Problem description:
Where in the records does the word "textbf" occur? Copy each line in which it does.

[Saved entries]
- - -
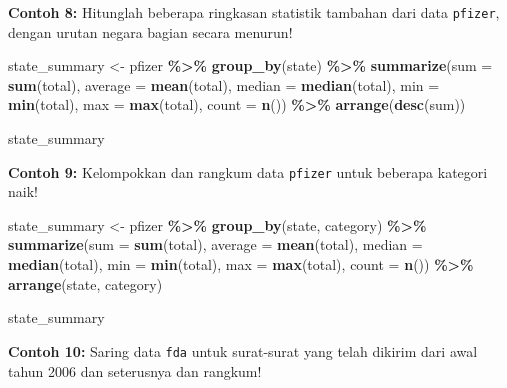 \documentclass[
]{book}
\newenvironment{Shaded}{\begin{snugshade}}{\end{snugshade}}
\newcommand{\AttributeTok}[1]{\textcolor[rgb]{0.13,0.29,0.53}{#1}}
\newcommand{\FunctionTok}[1]{\textcolor[rgb]{0.13,0.29,0.53}{\textbf{#1}}}
\newcommand{\NormalTok}[1]{#1}
\newcommand{\OtherTok}[1]{\textcolor[rgb]{0.56,0.35,0.01}{#1}}
\newcommand{\SpecialCharTok}[1]{\textcolor[rgb]{0.81,0.36,0.00}{\textbf{#1}}}
\begin{document}
\textbf{Contoh 8:} Hitunglah beberapa ringkasan statistik tambahan dari data \texttt{pfizer}, dengan urutan negara bagian secara menurun!

\begin{Shaded}
\begin{Highlighting}[]
\NormalTok{state\_summary }\OtherTok{\textless{}{-}}\NormalTok{ pfizer }\SpecialCharTok{\%\textgreater{}\%}
  \FunctionTok{group\_by}\NormalTok{(state) }\SpecialCharTok{\%\textgreater{}\%}
  \FunctionTok{summarize}\NormalTok{(}\AttributeTok{sum =} \FunctionTok{sum}\NormalTok{(total), }
        \AttributeTok{average =} \FunctionTok{mean}\NormalTok{(total), }
         \AttributeTok{median =} \FunctionTok{median}\NormalTok{(total),}
            \AttributeTok{min =} \FunctionTok{min}\NormalTok{(total),}
            \AttributeTok{max =} \FunctionTok{max}\NormalTok{(total),}
            \AttributeTok{count =} \FunctionTok{n}\NormalTok{()) }\SpecialCharTok{\%\textgreater{}\%}
  \FunctionTok{arrange}\NormalTok{(}\FunctionTok{desc}\NormalTok{(sum))}

\NormalTok{state\_summary}
\end{Highlighting}
\end{Shaded}

\textbf{Contoh 9:} Kelompokkan dan rangkum data \texttt{pfizer} untuk beberapa kategori naik!

\begin{Shaded}
\begin{Highlighting}[]
\NormalTok{state\_summary }\OtherTok{\textless{}{-}}\NormalTok{ pfizer }\SpecialCharTok{\%\textgreater{}\%}
  \FunctionTok{group\_by}\NormalTok{(state, category) }\SpecialCharTok{\%\textgreater{}\%}
  \FunctionTok{summarize}\NormalTok{(}\AttributeTok{sum =} \FunctionTok{sum}\NormalTok{(total), }
        \AttributeTok{average =} \FunctionTok{mean}\NormalTok{(total), }
         \AttributeTok{median =} \FunctionTok{median}\NormalTok{(total),}
            \AttributeTok{min =} \FunctionTok{min}\NormalTok{(total),}
            \AttributeTok{max =} \FunctionTok{max}\NormalTok{(total),}
            \AttributeTok{count =} \FunctionTok{n}\NormalTok{()) }\SpecialCharTok{\%\textgreater{}\%}
  \FunctionTok{arrange}\NormalTok{(state, category)}

\NormalTok{state\_summary}
\end{Highlighting}
\end{Shaded}

\textbf{Contoh 10:} Saring data \texttt{fda} untuk surat-surat yang telah dikirim dari awal tahun 2006 dan seterusnya dan rangkum!
\end{document}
- - -
Answer for this exercise:
\newcommand{\FunctionTok}[1]{\textcolor[rgb]{0.13,0.29,0.53}{\textbf{#1}}}
\newcommand{\SpecialCharTok}[1]{\textcolor[rgb]{0.81,0.36,0.00}{\textbf{#1}}}
\textbf{Contoh 8:} Hitunglah beberapa ringkasan statistik tambahan dari data \texttt{pfizer}, dengan urutan negara bagian secara menurun!
\textbf{Contoh 9:} Kelompokkan dan rangkum data \texttt{pfizer} untuk beberapa kategori naik!
\textbf{Contoh 10:} Saring data \texttt{fda} untuk surat-surat yang telah dikirim dari awal tahun 2006 dan seterusnya dan rangkum!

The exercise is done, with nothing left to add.